- [DATA]:
......
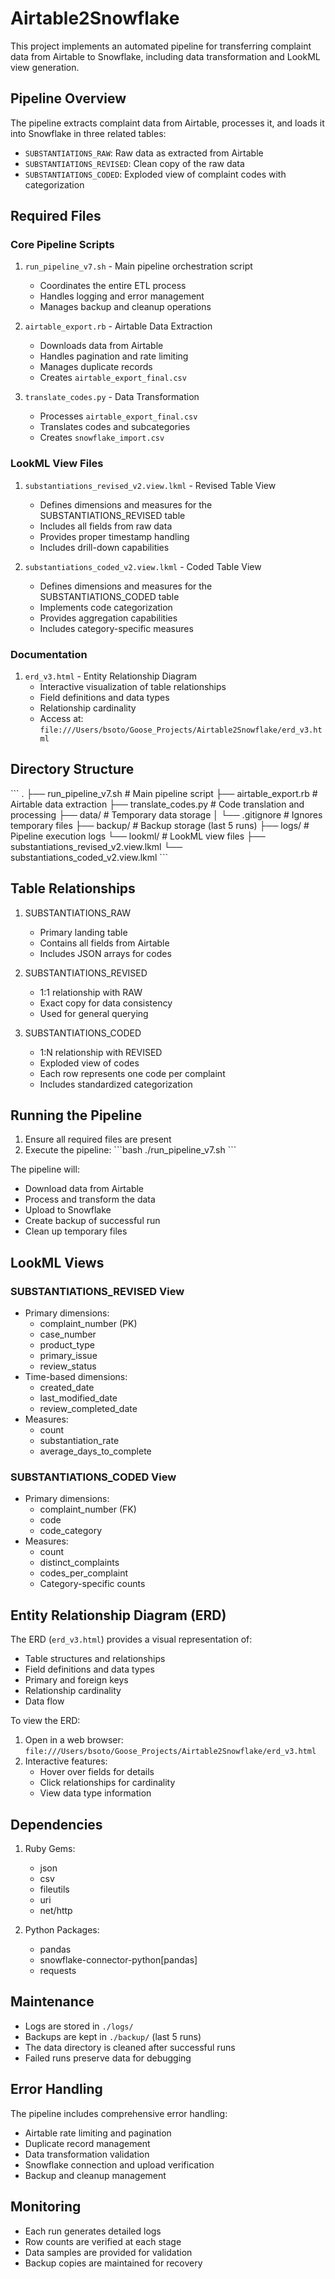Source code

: # Airtable2Snowflake
This project implements an automated pipeline for transferring complaint data from Airtable to Snowflake, including data transformation and LookML view generation.

## Pipeline Overview

The pipeline extracts complaint data from Airtable, processes it, and loads it into Snowflake in three related tables:
- `SUBSTANTIATIONS_RAW`: Raw data as extracted from Airtable
- `SUBSTANTIATIONS_REVISED`: Clean copy of the raw data
- `SUBSTANTIATIONS_CODED`: Exploded view of complaint codes with categorization

## Required Files

### Core Pipeline Scripts

1. `run_pipeline_v7.sh` - Main pipeline orchestration script
   - Coordinates the entire ETL process
   - Handles logging and error management
   - Manages backup and cleanup operations

2. `airtable_export.rb` - Airtable Data Extraction
   - Downloads data from Airtable
   - Handles pagination and rate limiting
   - Manages duplicate records
   - Creates `airtable_export_final.csv`

3. `translate_codes.py` - Data Transformation
   - Processes `airtable_export_final.csv`
   - Translates codes and subcategories
   - Creates `snowflake_import.csv`

### LookML View Files

1. `substantiations_revised_v2.view.lkml` - Revised Table View
   - Defines dimensions and measures for the SUBSTANTIATIONS_REVISED table
   - Includes all fields from raw data
   - Provides proper timestamp handling
   - Includes drill-down capabilities

2. `substantiations_coded_v2.view.lkml` - Coded Table View
   - Defines dimensions and measures for the SUBSTANTIATIONS_CODED table
   - Implements code categorization
   - Provides aggregation capabilities
   - Includes category-specific measures

### Documentation

1. `erd_v3.html` - Entity Relationship Diagram
   - Interactive visualization of table relationships
   - Field definitions and data types
   - Relationship cardinality
   - Access at: `file:///Users/bsoto/Goose_Projects/Airtable2Snowflake/erd_v3.html`

## Directory Structure

\`\`\`
.
├── run_pipeline_v7.sh          # Main pipeline script
├── airtable_export.rb         # Airtable data extraction
├── translate_codes.py         # Code translation and processing
├── data/                     # Temporary data storage
│   └── .gitignore           # Ignores temporary files
├── backup/                   # Backup storage (last 5 runs)
├── logs/                     # Pipeline execution logs
└── lookml/                   # LookML view files
    ├── substantiations_revised_v2.view.lkml
    └── substantiations_coded_v2.view.lkml
\`\`\`

## Table Relationships

1. SUBSTANTIATIONS_RAW
   - Primary landing table
   - Contains all fields from Airtable
   - Includes JSON arrays for codes

2. SUBSTANTIATIONS_REVISED
   - 1:1 relationship with RAW
   - Exact copy for data consistency
   - Used for general querying

3. SUBSTANTIATIONS_CODED
   - 1:N relationship with REVISED
   - Exploded view of codes
   - Each row represents one code per complaint
   - Includes standardized categorization

## Running the Pipeline

1. Ensure all required files are present
2. Execute the pipeline:
   \`\`\`bash
   ./run_pipeline_v7.sh
   \`\`\`

The pipeline will:
- Download data from Airtable
- Process and transform the data
- Upload to Snowflake
- Create backup of successful run
- Clean up temporary files

## LookML Views

### SUBSTANTIATIONS_REVISED View
- Primary dimensions:
  - complaint_number (PK)
  - case_number
  - product_type
  - primary_issue
  - review_status
- Time-based dimensions:
  - created_date
  - last_modified_date
  - review_completed_date
- Measures:
  - count
  - substantiation_rate
  - average_days_to_complete

### SUBSTANTIATIONS_CODED View
- Primary dimensions:
  - complaint_number (FK)
  - code
  - code_category
- Measures:
  - count
  - distinct_complaints
  - codes_per_complaint
  - Category-specific counts

## Entity Relationship Diagram (ERD)

The ERD (`erd_v3.html`) provides a visual representation of:
- Table structures and relationships
- Field definitions and data types
- Primary and foreign keys
- Relationship cardinality
- Data flow

To view the ERD:
1. Open in a web browser: `file:///Users/bsoto/Goose_Projects/Airtable2Snowflake/erd_v3.html`
2. Interactive features:
   - Hover over fields for details
   - Click relationships for cardinality
   - View data type information

## Dependencies

1. Ruby Gems:
   - json
   - csv
   - fileutils
   - uri
   - net/http

2. Python Packages:
   - pandas
   - snowflake-connector-python[pandas]
   - requests

## Maintenance

- Logs are stored in `./logs/`
- Backups are kept in `./backup/` (last 5 runs)
- The data directory is cleaned after successful runs
- Failed runs preserve data for debugging

## Error Handling

The pipeline includes comprehensive error handling:
- Airtable rate limiting and pagination
- Duplicate record management
- Data transformation validation
- Snowflake connection and upload verification
- Backup and cleanup management

## Monitoring

- Each run generates detailed logs
- Row counts are verified at each stage
- Data samples are provided for validation
- Backup copies are maintained for recovery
......
- [PROBLEM TO WORK ON]:
Copy out all the records exactly as they read, and omit the pictures.

- [EXERCISE SOLUTION]:
Source code

: # Airtable2Snowflake
This project implements an automated pipeline for transferring complaint data from Airtable to Snowflake, including data transformation and LookML view generation.

## Pipeline Overview

The pipeline extracts complaint data from Airtable, processes it, and loads it into Snowflake in three related tables:
- `SUBSTANTIATIONS_RAW`: Raw data as extracted from Airtable
- `SUBSTANTIATIONS_REVISED`: Clean copy of the raw data
- `SUBSTANTIATIONS_CODED`: Exploded view of complaint codes with categorization

## Required Files

### Core Pipeline Scripts

1. `run_pipeline_v7.sh` - Main pipeline orchestration script
   - Coordinates the entire ETL process
   - Handles logging and error management
   - Manages backup and cleanup operations

2. `airtable_export.rb` - Airtable Data Extraction
   - Downloads data from Airtable
   - Handles pagination and rate limiting
   - Manages duplicate records
   - Creates `airtable_export_final.csv`

3. `translate_codes.py` - Data Transformation
   - Processes `airtable_export_final.csv`
   - Translates codes and subcategories
   - Creates `snowflake_import.csv`

### LookML View Files

1. `substantiations_revised_v2.view.lkml` - Revised Table View
   - Defines dimensions and measures for the SUBSTANTIATIONS_REVISED table
   - Includes all fields from raw data
   - Provides proper timestamp handling
   - Includes drill-down capabilities

2. `substantiations_coded_v2.view.lkml` - Coded Table View
   - Defines dimensions and measures for the SUBSTANTIATIONS_CODED table
   - Implements code categorization
   - Provides aggregation capabilities
   - Includes category-specific measures

### Documentation

1. `erd_v3.html` - Entity Relationship Diagram
   - Interactive visualization of table relationships
   - Field definitions and data types
   - Relationship cardinality
   - Access at: `file:///Users/bsoto/Goose_Projects/Airtable2Snowflake/erd_v3.html`

## Directory Structure

\`\`\`
.
├── run_pipeline_v7.sh          # Main pipeline script
├── airtable_export.rb         # Airtable data extraction
├── translate_codes.py         # Code translation and processing
├── data/                     # Temporary data storage
│   └── .gitignore           # Ignores temporary files
├── backup/                   # Backup storage (last 5 runs)
├── logs/                     # Pipeline execution logs
└── lookml/                   # LookML view files
    ├── substantiations_revised_v2.view.lkml
    └── substantiations_coded_v2.view.lkml
\`\`\`

## Table Relationships

1. SUBSTANTIATIONS_RAW
   - Primary landing table
   - Contains all fields from Airtable
   - Includes JSON arrays for codes

2. SUBSTANTIATIONS_REVISED
   - 1:1 relationship with RAW
   - Exact copy for data consistency
   - Used for general querying

3. SUBSTANTIATIONS_CODED
   - 1:N relationship with REVISED
   - Exploded view of codes
   - Each row represents one code per complaint
   - Includes standardized categorization

## Running the Pipeline

1. Ensure all required files are present
2. Execute the pipeline:
   \`\`\`bash
   ./run_pipeline_v7.sh
   \`\`\`

The pipeline will:
- Download data from Airtable
- Process and transform the data
- Upload to Snowflake
- Create backup of successful run
- Clean up temporary files

## LookML Views

### SUBSTANTIATIONS_REVISED View
- Primary dimensions:
  - complaint_number (PK)
  - case_number
  - product_type
  - primary_issue
  - review_status
- Time-based dimensions:
  - created_date
  - last_modified_date
  - review_completed_date
- Measures:
  - count
  - substantiation_rate
  - average_days_to_complete

### SUBSTANTIATIONS_CODED View
- Primary dimensions:
  - complaint_number (FK)
  - code
  - code_category
- Measures:
  - count
  - distinct_complaints
  - codes_per_complaint
  - Category-specific counts

## Entity Relationship Diagram (ERD)

The ERD (`erd_v3.html`) provides a visual representation of:
- Table structures and relationships
- Field definitions and data types
- Primary and foreign keys
- Relationship cardinality
- Data flow

To view the ERD:
1. Open in a web browser: `file:///Users/bsoto/Goose_Projects/Airtable2Snowflake/erd_v3.html`
2. Interactive features:
   - Hover over fields for details
   - Click relationships for cardinality
   - View data type information

## Dependencies

1. Ruby Gems:
   - json
   - csv
   - fileutils
   - uri
   - net/http

2. Python Packages:
   - pandas
   - snowflake-connector-python[pandas]
   - requests

## Maintenance

- Logs are stored in `./logs/`
- Backups are kept in `./backup/` (last 5 runs)
- The data directory is cleaned after successful runs
- Failed runs preserve data for debugging

## Error Handling

The pipeline includes comprehensive error handling:
- Airtable rate limiting and pagination
- Duplicate record management
- Data transformation validation
- Snowflake connection and upload verification
- Backup and cleanup management

## Monitoring

- Each run generates detailed logs
- Row counts are verified at each stage
- Data samples are provided for validation
- Backup copies are maintained for recovery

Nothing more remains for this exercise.